Single-family homes make up a significant portion of the rental market. But before investing in a property,
be aware of what awaits in the land of landlords
By Marilyn Melia Kennedy
CTW Features
Looking into being a landlord? No longer can homebuyers count on purchasing now and selling for a profit later.
Instead, buyers wanting to wring cash out of a home are eyeing an immediate payoff: rental income.
The foreclosure crisis has scared off or prevented thousands of families from owning a home. But the lure of a nice home and yard endures: According to the Urban Institute, there are nearly 15 million units of single-family housing units in the U.S., making up about 35 percent of rental housing units.
More folks looking to rent prompts more people to consider becoming landlords. “Investors of all types approached us to ‘teach’ them on how to become a successful real estate investor,” says Jim McClelland, president of MACK Companies in Tinley Park, Ill., which purchases rentals for investors.

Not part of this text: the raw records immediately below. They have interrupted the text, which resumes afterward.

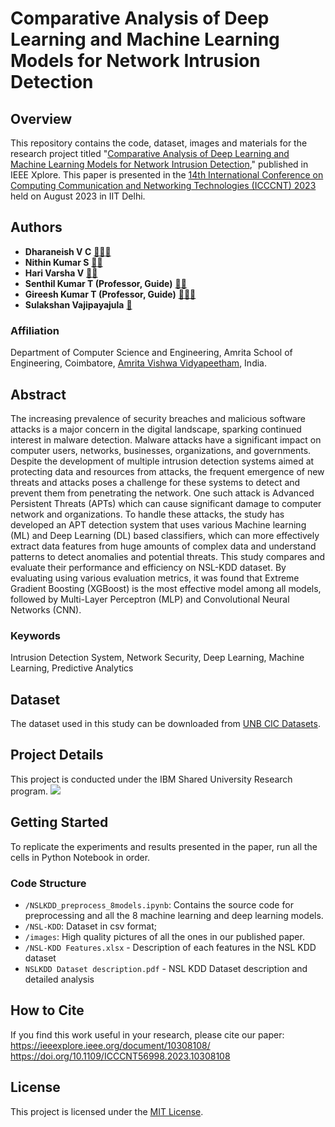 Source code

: # Comparative Analysis of Deep Learning and Machine Learning Models for Network Intrusion Detection

## Overview

This repository contains the code, dataset, images and materials for the research project titled "[Comparative Analysis of Deep Learning and Machine Learning Models for Network Intrusion Detection](https://ieeexplore.ieee.org/document/10308108/)," published in IEEE Xplore. This paper is presented in the [14th International Conference on Computing Communication and Networking Technologies (ICCCNT) 2023](https://ieeexplore.ieee.org/xpl/conhome/10306338/proceeding) held on August 2023 in IIT Delhi.

## Authors
- **Dharaneish V C** [📧](mailto:dharaneishvc@gmail.com)[🔗](https://dharaneishvc.github.io/portfolio/)[👥](https://www.linkedin.com/in/dharaneishvc/)
- **Nithin Kumar S** [📧](mailto:itsnithinkumar34@gmail.com)[👥](https://www.linkedin.com/in/nithinkumar34)
- **Hari Varsha V** [📧](mailto:v.harvarsha@gmail.com)[👥](https://www.linkedin.com/in/harivarshav/)
- **Senthil Kumar T (Professor, Guide)** [📧](mailto:t_senthilkumar@cb.amrita.edu)[🔗](https://www.amrita.edu/faculty/t-senthilkumar/)
- **Gireesh Kumar T (Professor, Guide)** [📧](mailto:t_gireeshkumar@cb.amrita.edu)[🔗](https://www.amrita.edu/faculty/dr-gireeshkumar-t/)[👥](https://www.linkedin.com/in/gireesh-kumar-t-341b2423)
- **Sulakshan Vajipayajula**  [📧](mailto:svajipay@in.ibm.com)
  
### Affiliation
Department of Computer Science and Engineering, Amrita School of Engineering, Coimbatore, [Amrita Vishwa Vidyapeetham](https://amrita.edu), India.

## Abstract

The increasing prevalence of security breaches and malicious software attacks is a major concern in the digital landscape, sparking continued interest in malware detection. Malware attacks have a significant impact on computer users, networks, businesses, organizations, and governments. Despite the development of multiple intrusion detection systems aimed at protecting data and resources from attacks, the frequent emergence of new threats and attacks poses a challenge for these systems to detect and prevent them from penetrating the network. One such attack is Advanced Persistent Threats (APTs) which can cause significant damage to computer network and organizations. To handle these attacks, the study has developed an APT detection system that uses various Machine learning (ML) and Deep Learning (DL) based classifiers, which can more effectively extract data features from huge amounts of complex data and understand patterns to detect anomalies and potential threats. This study compares and evaluate their performance and efficiency on NSL-KDD dataset. By evaluating using various evaluation metrics, it was found that Extreme Gradient Boosting (XGBoost) is the most effective model among all models, followed by Multi-Layer Perceptron (MLP) and Convolutional Neural Networks (CNN).

### Keywords
Intrusion Detection System, Network Security, Deep Learning, Machine Learning, Predictive Analytics

## Dataset

The dataset used in this study can be downloaded from [UNB CIC Datasets](https://www.unb.ca/cic/datasets/nsl.html).

## Project Details

This project is conducted under the IBM Shared University Research program.
<img src="https://wantbranding.com/wp-content/uploads/2020/06/IBM-Banner-copy.jpg" >

## Getting Started

To replicate the experiments and results presented in the paper, run all the cells in Python Notebook in order.

### Code Structure

- `/NSLKDD_preprocess_8models.ipynb`: Contains the source code for preprocessing and all the 8 machine learning and deep learning models.
- `/NSL-KDD`: Dataset in csv format;
- `/images`: High quality pictures of all the ones in our published paper.
- `/NSL-KDD Features.xlsx` - Description of each features in the NSL KDD dataset
- `NSLKDD Dataset description.pdf` - NSL KDD Dataset description and detailed analysis

## How to Cite

If you find this work useful in your research, please cite our paper:
https://ieeexplore.ieee.org/document/10308108/
https://doi.org/10.1109/ICCCNT56998.2023.10308108

## License

This project is licensed under the [MIT License](LICENSE).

“Being a landlord is more like running a small business than it is like investing in stocks,” says G. Scott Haislet, a Lafayette, Calif., an accountant by trade who also owns rental properties. “With a stock, you spend some time before investing doing research, but then you don’t have to do much but watch it.

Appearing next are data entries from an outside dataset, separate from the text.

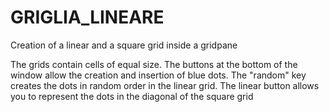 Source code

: # GRIGLIA_LINEARE
Creation of a linear and a square grid inside a gridpane

The grids contain cells of equal size. The buttons at the bottom of the window allow the creation and insertion of blue dots.
The "random" key creates the dots in random order in the linear grid.
The linear button allows you to represent the dots in the diagonal of the square grid
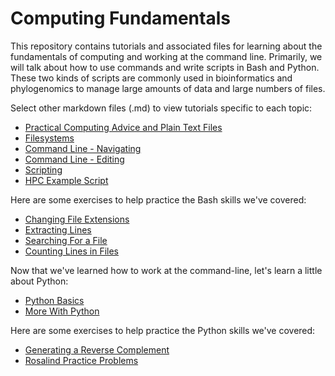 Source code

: # Computing Fundamentals

This repository contains tutorials and associated files for learning about the fundamentals of computing and working at the command line. Primarily, we will talk about how to use commands and write scripts in Bash and Python. These two kinds of scripts are commonly used in bioinformatics and phylogenomics to manage large amounts of data and large numbers of files.

Select other markdown files (.md) to view tutorials specific to each topic:

- [Practical Computing Advice and Plain Text Files](https://github.com/IntroPhylogenomics/ComputingFundamentals/blob/master/TipsAndTextFiles.md)
- [Filesystems](https://github.com/IntroPhylogenomics/ComputingFundamentals/blob/master/Filesystems.md)
- [Command Line - Navigating](https://github.com/IntroPhylogenomics/ComputingFundamentals/blob/master/CommandLine_Navigating.md)
- [Command Line - Editing](https://github.com/IntroPhylogenomics/ComputingFundamentals/blob/master/CommandLine_Editing.md)
- [Scripting](https://github.com/IntroPhylogenomics/ComputingFundamentals/blob/master/Scripting.md)
- [HPC Example Script](https://github.com/IntroPhylogenomics/ComputingFundamentals/blob/master/HPCExampleScript.md)

Here are some exercises to help practice the Bash skills we've covered:

- [Changing File Extensions](https://github.com/IntroPhylogenomics/ComputingFundamentals/blob/master/FileExtensions.md)
- [Extracting Lines](https://github.com/IntroPhylogenomics/ComputingFundamentals/blob/master/ExtractingLines.md)
- [Searching For a File](https://github.com/IntroPhylogenomics/ComputingFundamentals/blob/master/FileSearching.md)
- [Counting Lines in Files](https://github.com/IntroPhylogenomics/ComputingFundamentals/blob/master/CountingLines.md)

Now that we've learned how to work at the command-line, let's learn a little about Python:

- [Python Basics](https://github.com/IntroPhylogenomics/ComputingFundamentals/blob/master/PythonBasics.md)
- [More With Python](https://github.com/IntroPhylogenomics/ComputingFundamentals/blob/master/MorePython.md)

Here are some exercises to help practice the Python skills we've covered:

- [Generating a Reverse Complement](https://github.com/IntroPhylogenomics/ComputingFundamentals/blob/master/ReverseComplement.md)
- [Rosalind Practice Problems](http://rosalind.info/problems/list-view/)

“Even if you use a management company, you’re going to spend time being a landlord … the management company will call to ask if you want to make certain repairs, for instance,” Haislet says.
Here, the rental basics a potential landlord should know:
It costs more to invest
Don’t dream about collecting rent unless you already have healthy cash reserves. Seeking a mortgage for a property you intend to rent typically requires a 25-percent down payment, explains Brian Siebert, past president of the Michigan Mortgage Professionals Association.

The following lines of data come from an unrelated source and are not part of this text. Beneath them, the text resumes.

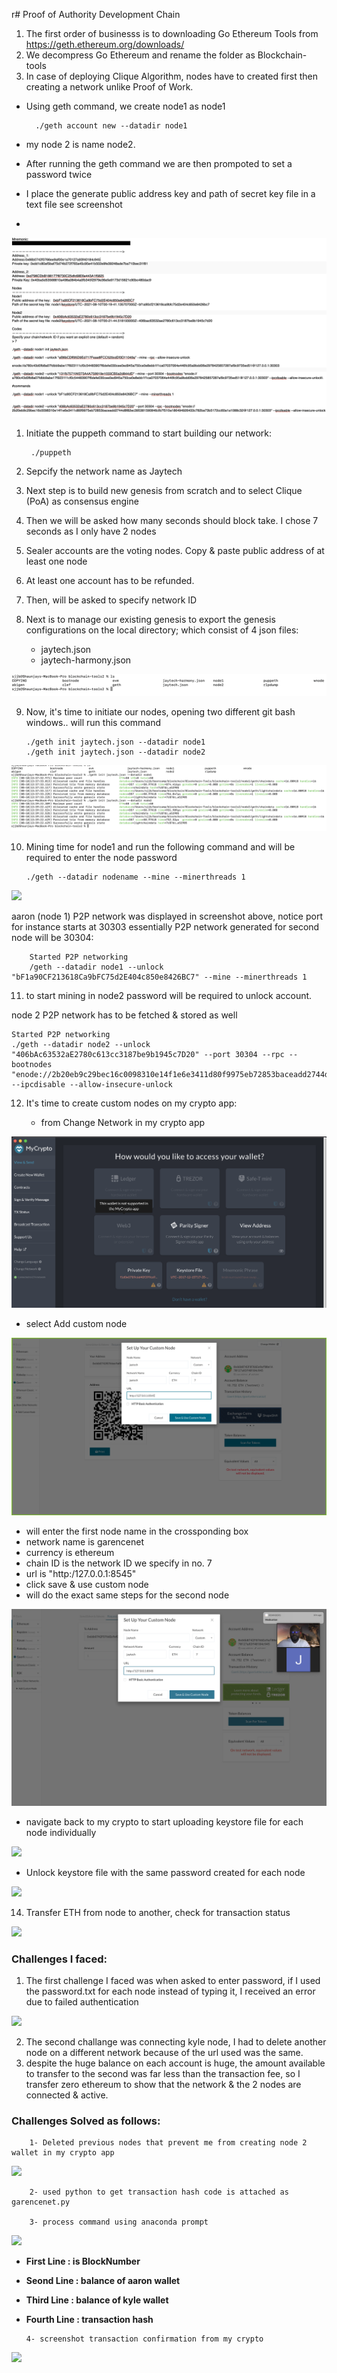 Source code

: r# Proof of Authority Development Chain

1. The first order of businesss is to downloading Go Ethereum Tools from https://geth.ethereum.org/downloads/
2. We decompress Go Ethereum and rename the folder as Blockchain-tools
3. In case of deploying Clique Algorithm, nodes have to created first then creating a network unlike Proof of Work.

- Using geth command, we create node1 as node1 

        ./geth account new --datadir node1
- my node 2 is name node2.
- After running the geth command we are then prompoted to set a password twice
- I place the generate public address key and path of secret key file in a text file see screenshot
- 

![](Images/setup_code.png)
1. Initiate the puppeth command to start building our network:
   
        ./puppeth
2. Sepcify the network name as Jaytech 
3. Next step is to build new genesis from scratch and to select Clique (PoA) as consensus engine
4. Then we will be asked how many seconds should block take. I chose 7 seconds as I only have 2 nodes
5. Sealer accounts are the voting nodes. Copy & paste public address of at least one node
6. At least one account has to be refunded.
7. Then, will be asked to specify network ID
8. Next is to manage our existing genesis to export the genesis configurations on the local directory; which consist of 4 json files:
   - jaytech.json 
   - jaytech-harmony.json
   
![](Images/network.png)

9.  Now, it's time to initiate our nodes, opening two different git bash windows.. will run this command

        ./geth init jaytech.json --datadir node1
        ./geth init jaytech.json --datadir node2

![](Images/node.png)

10. Mining time for node1 and run the following command and will be required to enter the node password

        ./geth --datadir nodename --mine --minerthreads 1

![](Images/6.jpg)

aaron (node 1) P2P network was displayed in screenshot above, notice port for instance starts at 30303 essentially P2P network generated for second node will be 30304:

        Started P2P networking                   
        /geth --datadir node1 --unlock "bF1a90CF213618Ca9bFC75d2E404c850e8426BC7" --mine --minerthreads 1


11.    to start mining in node2 password will be required to unlock account.

node 2 P2P network has to be fetched & stored as well

    Started P2P networking                   
    ./geth --datadir node2 --unlock "406bAc63532aE2780c613cc3187be9b1945c7D20" --port 30304 --rpc --bootnodes "enode://2b20eb9c29bec16c0098310e14f1e6e3411d80f9975eb72853baceadd2744d8f82ec395381590846cfb7f510a186494926433c782ba73b5172cc60a1a1088c32@127.0.0.1:30303" --ipcdisable --allow-insecure-unlock



12. It's time to create custom nodes on my crypto app:
    
    - from Change Network in my crypto app
  
  ![](Images/crypto.png)
    
- select Add custom node

![](Images/Setup_Custom_Node.png)

- will enter the first node name in the crossponding box
- network name is garencenet
- currency is ethereum
- chain ID is the network ID we specify in no. 7
- url is  "http:/127.0.0.1:8545"
- click save & use custom node
- will do the exact same steps for the second node

![](Images/Custom_node.png)

- navigate back to my crypto to start uploading keystore file for each node individually

![](Images/key.jpg)

- Unlock keystore file with the same password created for each node

![](Images/wallet.jpg)

14. Transfer ETH from node to another, check for transaction status

![](Images/conf.jpg)


###  Challenges I faced:

1.  The first challenge I faced was when asked to enter password, if I used the password.txt for each node instead of typing it, I received an error due to failed authentication

![](Images/error1.jpg)

2.  The second challange was connecting kyle node, I had to delete another node on a different network because of the url used was the same.
3.  despite the huge balance on each account is huge, the amount available to transfer to the second was far less than the transaction fee, so I transfer zero ethereum to show that the network & the 2 nodes are connected & active.

### Challenges Solved as follows:
        1- Deleted previous nodes that prevent me from creating node 2 wallet in my crypto app
![](PythonTrial/kylewallet.jpg)
        
        2- used python to get transaction hash code is attached as garencenet.py

        3- process command using anaconda prompt
![](PythonTrial/anaconda.jpg)
*   **First Line : is BlockNumber**
*   **Seond Line : balance of aaron wallet**
*   **Third Line : balance of kyle wallet**
*   **Fourth Line : transaction hash**
  
        4- screenshot transaction confirmation from my crypto

![](PythonTrial/confirmation.jpg)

Lenders also may want six months of mortgage payments in reserve when the purchase is closed.
Property insurers view rentals as riskier, so expect to pay about a 25 percent more for coverage than on a traditional homeowner’s policy, says Chris Hackett of the Property Casualty Insurers Association of America.
Profitability depends on the property
Selecting the right property isn’t as much a personal decision as a business analysis: What are the comparable rents? How about vacancy rates?
While would-be landlords may be drawn to the many attractively priced single-family homes, a house may not be the best choice, says Robert Boyer of the real estate investment site FinestExpert.com, which scores specific addresses for their investment potential. A duplex might rent each side for $700, while a single-family home of the same square footage of both duplexes could rent for just $1,200, he says. “It’s easier to rent multi-family units because the rent charges are cheaper.”
Don’t forget about taxes
If landlords didn’t realize they were getting into a business, they will when they file their income taxes. You’ll probably be filing Form 1040 Schedule E, Haislet says, whereby you can take a host of deductions to minimize taxable rental income.
Knowing all the possible deductions, such as depreciation on the building structure, and backing them up with records is something that “people who do it themselves get wrong a lot,” Haislet says.